Researchers from Brazilian universities and study centers developed a methodology for mapping the risks of natural disasters with the participation of residents, mainly students, to prevent the effects of floods, inundations, landslides and heavy rains.
The study, published in the magazine Disaster Prevention and Managementwas conducted by researchers from the National Center for Monitoring and Alerts for Natural Disasters (Cemaden), the Universidade Estadual Paulista (Unesp), the National Institute for Space Research (Inpe), the Federal University of Rio de Janeiro (UFRJ), and the University of Vale do Paraíba (Univap).
To develop the mapping methodology, the researchers had the participation of 22 students enrolled between 2019 and 2021 at the Monsenhor Ignácio Gioia state school, in the municipality of São Luiz do Paraitinga (SP). The city was partially destroyed by a flood in 2010, when the level of the Paraitinga River rose and left most of the population homeless.
The study used risk data, available on the internet, from the Geological Service of Brazil – Companhia de Pesquisa de Recursos Minerais (CPRM), a public company, linked to the Ministry of Mines and Energy – and images obtained with drones. With this information, together with the students living in the city, they prepared a map of risk and escape routes.

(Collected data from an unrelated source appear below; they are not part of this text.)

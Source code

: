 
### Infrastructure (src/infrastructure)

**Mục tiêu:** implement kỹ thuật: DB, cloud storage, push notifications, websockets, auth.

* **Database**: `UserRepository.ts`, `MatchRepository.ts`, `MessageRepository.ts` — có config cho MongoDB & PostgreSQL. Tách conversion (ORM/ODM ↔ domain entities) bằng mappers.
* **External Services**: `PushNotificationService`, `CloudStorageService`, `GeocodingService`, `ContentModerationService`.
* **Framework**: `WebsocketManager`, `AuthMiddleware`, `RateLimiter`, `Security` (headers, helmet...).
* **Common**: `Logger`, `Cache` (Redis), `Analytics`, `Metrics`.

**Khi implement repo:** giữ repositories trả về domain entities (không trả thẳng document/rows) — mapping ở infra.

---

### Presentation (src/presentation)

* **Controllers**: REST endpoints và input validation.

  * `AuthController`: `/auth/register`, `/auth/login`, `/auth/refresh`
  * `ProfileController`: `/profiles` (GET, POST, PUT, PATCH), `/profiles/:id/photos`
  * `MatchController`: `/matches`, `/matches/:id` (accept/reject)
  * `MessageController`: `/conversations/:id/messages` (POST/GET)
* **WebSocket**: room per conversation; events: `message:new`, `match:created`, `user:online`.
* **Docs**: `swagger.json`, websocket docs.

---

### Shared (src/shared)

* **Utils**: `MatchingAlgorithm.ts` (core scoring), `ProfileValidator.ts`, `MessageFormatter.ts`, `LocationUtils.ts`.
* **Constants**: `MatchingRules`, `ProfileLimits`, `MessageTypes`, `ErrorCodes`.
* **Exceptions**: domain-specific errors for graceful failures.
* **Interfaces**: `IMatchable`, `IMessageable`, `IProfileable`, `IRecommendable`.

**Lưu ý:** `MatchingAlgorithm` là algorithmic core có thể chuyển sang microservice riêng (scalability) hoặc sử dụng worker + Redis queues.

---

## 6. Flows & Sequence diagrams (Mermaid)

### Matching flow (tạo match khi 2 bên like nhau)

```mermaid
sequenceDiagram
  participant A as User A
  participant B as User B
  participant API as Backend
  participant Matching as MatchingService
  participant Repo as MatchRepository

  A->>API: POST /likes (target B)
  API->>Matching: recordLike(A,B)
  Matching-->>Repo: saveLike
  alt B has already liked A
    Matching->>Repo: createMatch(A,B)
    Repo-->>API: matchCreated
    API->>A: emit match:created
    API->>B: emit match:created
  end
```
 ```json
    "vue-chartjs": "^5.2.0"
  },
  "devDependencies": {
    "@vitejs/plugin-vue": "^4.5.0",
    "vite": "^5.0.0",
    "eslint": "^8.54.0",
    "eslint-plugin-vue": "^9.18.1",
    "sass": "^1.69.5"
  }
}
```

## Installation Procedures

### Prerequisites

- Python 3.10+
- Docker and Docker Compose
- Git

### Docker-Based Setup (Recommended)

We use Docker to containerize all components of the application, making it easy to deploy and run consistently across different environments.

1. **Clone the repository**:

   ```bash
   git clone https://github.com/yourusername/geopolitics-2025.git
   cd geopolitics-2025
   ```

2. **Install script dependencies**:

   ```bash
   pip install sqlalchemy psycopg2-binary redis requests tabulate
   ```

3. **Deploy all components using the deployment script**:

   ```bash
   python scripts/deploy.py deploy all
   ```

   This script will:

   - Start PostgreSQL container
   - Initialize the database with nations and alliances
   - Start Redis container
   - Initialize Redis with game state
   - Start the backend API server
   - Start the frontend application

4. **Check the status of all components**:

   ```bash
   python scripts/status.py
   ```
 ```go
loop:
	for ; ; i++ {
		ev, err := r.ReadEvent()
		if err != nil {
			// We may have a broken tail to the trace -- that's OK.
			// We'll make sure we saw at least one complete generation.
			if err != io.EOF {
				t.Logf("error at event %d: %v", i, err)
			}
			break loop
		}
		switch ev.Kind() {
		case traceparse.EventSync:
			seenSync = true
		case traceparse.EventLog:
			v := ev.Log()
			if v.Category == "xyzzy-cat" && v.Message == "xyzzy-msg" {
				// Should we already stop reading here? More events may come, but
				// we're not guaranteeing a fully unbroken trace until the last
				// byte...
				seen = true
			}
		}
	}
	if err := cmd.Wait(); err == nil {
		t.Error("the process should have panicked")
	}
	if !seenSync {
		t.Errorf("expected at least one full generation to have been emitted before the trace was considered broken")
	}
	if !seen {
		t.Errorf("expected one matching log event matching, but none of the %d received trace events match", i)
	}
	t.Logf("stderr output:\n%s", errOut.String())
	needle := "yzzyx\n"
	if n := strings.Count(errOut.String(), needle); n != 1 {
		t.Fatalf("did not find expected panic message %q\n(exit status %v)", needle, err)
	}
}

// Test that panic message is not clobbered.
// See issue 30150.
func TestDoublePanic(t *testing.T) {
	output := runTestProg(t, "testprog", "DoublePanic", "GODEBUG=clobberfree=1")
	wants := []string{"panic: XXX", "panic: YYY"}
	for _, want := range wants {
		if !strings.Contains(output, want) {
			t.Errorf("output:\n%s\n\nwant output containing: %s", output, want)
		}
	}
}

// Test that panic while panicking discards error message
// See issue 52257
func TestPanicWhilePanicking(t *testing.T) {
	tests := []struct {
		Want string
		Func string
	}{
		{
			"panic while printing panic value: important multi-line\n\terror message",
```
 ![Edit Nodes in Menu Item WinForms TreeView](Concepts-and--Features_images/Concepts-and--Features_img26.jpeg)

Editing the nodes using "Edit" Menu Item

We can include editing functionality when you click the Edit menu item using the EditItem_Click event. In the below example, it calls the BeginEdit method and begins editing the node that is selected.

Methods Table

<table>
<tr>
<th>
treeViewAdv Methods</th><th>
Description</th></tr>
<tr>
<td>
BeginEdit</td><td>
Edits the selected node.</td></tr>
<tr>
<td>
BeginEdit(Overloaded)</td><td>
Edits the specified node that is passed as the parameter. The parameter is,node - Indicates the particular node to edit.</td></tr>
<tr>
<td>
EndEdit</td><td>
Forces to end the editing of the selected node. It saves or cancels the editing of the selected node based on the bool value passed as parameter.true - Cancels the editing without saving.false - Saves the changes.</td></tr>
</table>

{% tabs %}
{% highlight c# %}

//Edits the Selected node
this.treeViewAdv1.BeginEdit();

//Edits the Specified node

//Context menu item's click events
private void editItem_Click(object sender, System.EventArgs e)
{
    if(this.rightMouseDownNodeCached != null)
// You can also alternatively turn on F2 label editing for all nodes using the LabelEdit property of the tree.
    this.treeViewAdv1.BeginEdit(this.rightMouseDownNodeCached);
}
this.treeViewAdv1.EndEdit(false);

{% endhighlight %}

“Students identified on the map and were also developing escape routes so that people, within these floodable areas, would be the safe places that they could temporarily take shelter in the face of floods of five meters, ten meters, and so on. It is a planning exercise, a contingency plan made together with the people who live in the region”, highlighted sociologist Victor Marchezini, a researcher at Cemaden and supervisor of the work.
“If there is not this kind of involvement with the local people, responses to disasters end up being improvised, people are not prepared. We use São Luiz do Paraitinga as a living laboratory, thinking about prevention actions”, said the researcher.
During the research, students suggested, as a way to improve disaster prevention, the realization of territorial planning to avoid constructions in risk areas, and the creation of an application to quickly communicate response actions aimed at residents.
“It is always important that we have these plans, carry out the training together with the residents. But beyond that, we have to prepare ourselves for what is unthinkable, it is precisely when the extreme event is different from what we were used to”, highlighted Marchezini.
The research, whose first author is researcher Miguel Angel Trejo-Rangel, from Inpe, was supported by the São Paulo Research Support Foundation (Fapesp).